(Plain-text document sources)
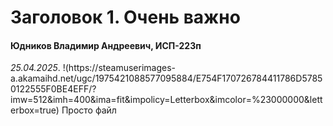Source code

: <h1>Заголовок 1. Очень важно</h1>
<h4>Юдников Владимир Андреевич, ИСП-223п</h4>
<em>25.04.2025</em>.
!(https://steamuserimages-a.akamaihd.net/ugc/1975421088577095884/E754F170726784411786D57850122555F0BE4EFF/?imw=512&imh=400&ima=fit&impolicy=Letterbox&imcolor=%23000000&letterbox=true)
Просто файл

| WORK INSTRUCTIONS |
Give again, word for word, every line from the one holding "<h4>Юдников Владимир Андреевич, ИСП-223п</h4>" to the end of the data.

| WRITTEN REPLY |
<h4>Юдников Владимир Андреевич, ИСП-223п</h4>
<em>25.04.2025</em>.
!(https://steamuserimages-a.akamaihd.net/ugc/1975421088577095884/E754F170726784411786D57850122555F0BE4EFF/?imw=512&imh=400&ima=fit&impolicy=Letterbox&imcolor=%23000000&letterbox=true)
Просто файл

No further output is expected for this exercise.